The pen seller

This afternoon during lunch, a visually handicapped man carrying a fistful of ballpoint pens came up to our table. There was an uneasy silence, the shy glances around to see if anybody would do anything or turn the man away. He claimed he was supporting his parents and he looked pretty sincere about it.
All the years of pent-up guilt, of not giving to beggars or buskers overwhelmed me, and I bought a pen from him. In fact I felt so guilty that I told him he could keep the change if he didn’t have any. He gave me my change, nevertheless. He said a few God Bless You’s to everyone, then left.
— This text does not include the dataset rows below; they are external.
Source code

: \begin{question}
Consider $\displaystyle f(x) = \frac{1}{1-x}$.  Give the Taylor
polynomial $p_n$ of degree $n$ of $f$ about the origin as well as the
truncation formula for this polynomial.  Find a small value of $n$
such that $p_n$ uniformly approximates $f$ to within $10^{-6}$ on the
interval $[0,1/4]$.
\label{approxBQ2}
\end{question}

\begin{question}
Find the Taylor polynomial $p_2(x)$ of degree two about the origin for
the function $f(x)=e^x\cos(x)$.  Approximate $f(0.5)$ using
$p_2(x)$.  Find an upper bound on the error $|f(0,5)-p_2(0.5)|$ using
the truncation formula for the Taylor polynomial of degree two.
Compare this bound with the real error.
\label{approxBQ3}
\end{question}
Does the pen work? Someone joked. I drew a blue line on my napkin. I was glad it worked. On our way out of the coffeeshop, I noted that he managed to sell three other pens in a matter of minutes. Going by the rate of sales, we calculated that he could very well earn over S$200 an hour, in crowded areas.
However when I went back and tested the pen again, it dried out. On normal paper. And on other, normal paper. I was starting to worry. Was my faith in that man misguided? What if all those stories I’ve been hearing about fraudsters pretending to collect for charity, or beggars who live in condominiums (there was such a guy in Bristol who used to beg outside the Hawthornes), were true?
Finally, my last scribble on a Post-It pad proved that the pen was still working. My mind was put to rest. I felt a little bad for doubting the courteous man.
I then decided that the next time I feel the urge to give to someone, I’ll do it. There’s no point wondering whether the handicapped beggar is really handicapped. Or whether he’s earning much more than you are by just sitting in an underground passageway, playing a keyboard. If they tell me they really need the money to feed their family, as far as I’m concerned, I’ll believe them. Call me a fool, but it’s their own conscience they have to answer to, and to God as well, if anyone was deceived. It’s not like they want a million bucks from us, anyway, just some loose change. I should be grateful that I still have a job, that I’m still getting paid, that I still have some money to spend.
At Bible Studies class this evening, we covered the final chapters of the book of John, where Christ visited the ‘doubting’ Thomas to prove He had risen from the dead. I realised I’ve become cynical myself, led by stories of deception, of trust being breached, and doubt becomes a human defence mechanism. What you don’t believe in, won’t hurt you. So, we tend to not believe in anything, or hardly anything, at all.
In a world full of deceptions, what we need is the power of discernment. That is something I should pray for.